From the listing below, return each line that includes "Summaries".

_INFORMATION SUPPLIED_
-------------------------
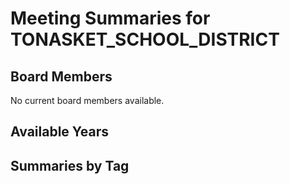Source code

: # Meeting Summaries for TONASKET_SCHOOL_DISTRICT

## Board Members

No current board members available.

## Available Years

## Summaries by Tag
-------------------------
_OUTPUT OF THE TASK_
: # Meeting Summaries for TONASKET_SCHOOL_DISTRICT
## Summaries by Tag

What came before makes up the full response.